Australia’s public broadcaster today said it will not broadcast or report live from the upcoming cricket Test series in India after deciding not to pay the inflated rights fees.
The ABC said it could not afford the broadcast rights fees demanded by the Board of Control for Cricket in India (BCCI), understood to be much higher for the four-Test series beginning February 22 than previous Australian tours.
It had still intended to send veteran radio commentator Jim Maxwell, but the BCCI refused him accreditation.
“It is really disappointing,” an ABC spokeswoman told AFP. “It will result in it being covered through the news just like a news item but there won’t be any feeds, certainly not ball-by-ball coverage.”
As a general rule, ABC covers Australia’s Test matches in India, although it did not broadcast the 2010 series as it clashed with the Commonwealth Games.
The ABC said its Managing Director Mark Scott was negotiating with the Indian High Commission in Australia to reverse Maxwell’s accreditation decision.
“We are leaning on Cricket Australia to help out because this means that there is no free-to-air broadcast of what’s happening over there,” the spokeswoman said.

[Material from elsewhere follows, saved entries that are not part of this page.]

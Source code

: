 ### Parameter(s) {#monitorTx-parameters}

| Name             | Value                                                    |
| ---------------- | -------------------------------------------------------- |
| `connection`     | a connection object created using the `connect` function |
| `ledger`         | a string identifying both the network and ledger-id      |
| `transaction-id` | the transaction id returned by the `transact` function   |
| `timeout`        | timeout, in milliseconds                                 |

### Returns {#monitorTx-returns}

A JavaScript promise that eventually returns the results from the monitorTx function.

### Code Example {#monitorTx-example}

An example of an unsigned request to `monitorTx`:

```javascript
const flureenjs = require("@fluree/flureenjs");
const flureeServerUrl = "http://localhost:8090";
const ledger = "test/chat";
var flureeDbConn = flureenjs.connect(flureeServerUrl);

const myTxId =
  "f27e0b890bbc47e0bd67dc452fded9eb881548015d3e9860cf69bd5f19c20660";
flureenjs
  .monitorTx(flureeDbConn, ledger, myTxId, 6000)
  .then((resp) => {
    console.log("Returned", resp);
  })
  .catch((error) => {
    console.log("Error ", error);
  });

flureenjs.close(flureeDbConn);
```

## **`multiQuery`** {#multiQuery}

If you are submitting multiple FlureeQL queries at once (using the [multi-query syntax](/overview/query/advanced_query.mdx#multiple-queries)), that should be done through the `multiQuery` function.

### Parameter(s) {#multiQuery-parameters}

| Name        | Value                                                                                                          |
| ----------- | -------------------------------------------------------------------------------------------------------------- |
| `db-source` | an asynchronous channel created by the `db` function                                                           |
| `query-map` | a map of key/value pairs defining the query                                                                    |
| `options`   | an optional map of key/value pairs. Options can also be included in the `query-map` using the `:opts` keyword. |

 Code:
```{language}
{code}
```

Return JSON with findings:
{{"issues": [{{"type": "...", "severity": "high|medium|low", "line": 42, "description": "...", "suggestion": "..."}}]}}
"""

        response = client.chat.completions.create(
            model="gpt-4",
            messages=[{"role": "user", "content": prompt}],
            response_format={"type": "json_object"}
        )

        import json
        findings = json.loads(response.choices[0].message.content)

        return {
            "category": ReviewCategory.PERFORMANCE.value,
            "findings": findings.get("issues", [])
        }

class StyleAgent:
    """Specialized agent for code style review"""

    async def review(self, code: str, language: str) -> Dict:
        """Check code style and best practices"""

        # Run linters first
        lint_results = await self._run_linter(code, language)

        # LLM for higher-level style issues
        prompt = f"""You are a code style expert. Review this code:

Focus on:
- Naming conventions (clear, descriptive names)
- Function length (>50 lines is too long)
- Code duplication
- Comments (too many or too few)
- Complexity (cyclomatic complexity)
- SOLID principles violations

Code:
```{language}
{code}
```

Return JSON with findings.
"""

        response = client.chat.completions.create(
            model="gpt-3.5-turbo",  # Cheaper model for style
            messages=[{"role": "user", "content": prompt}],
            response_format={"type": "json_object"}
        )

Maxwell said the BCCI instead offered him a place in a VIP box for the entire series.
However, he said this invitation came “with the proviso that if I wish to report on proceedings, because I am not a rights holder, I’ll have to leave the ground”.
“So, obviously that is unacceptable to the ABC and we’ve decided not to go,” he told the broadcaster.
“Essentially it seems as though the fact that we didn’t take up the rights, they feel as though as a radio reporter I don’t have a position there. I am not able to report live from the ground.”
The development follows a rights dispute between some media organisations and the BCCI over England’s tour of India last year.
News agencies including AFP, Thomson-Reuters and the Associated Press suspended text and photo coverage of the England series over the BCCI’s decision to bar photo counterparts such as Getty Images and Action Images.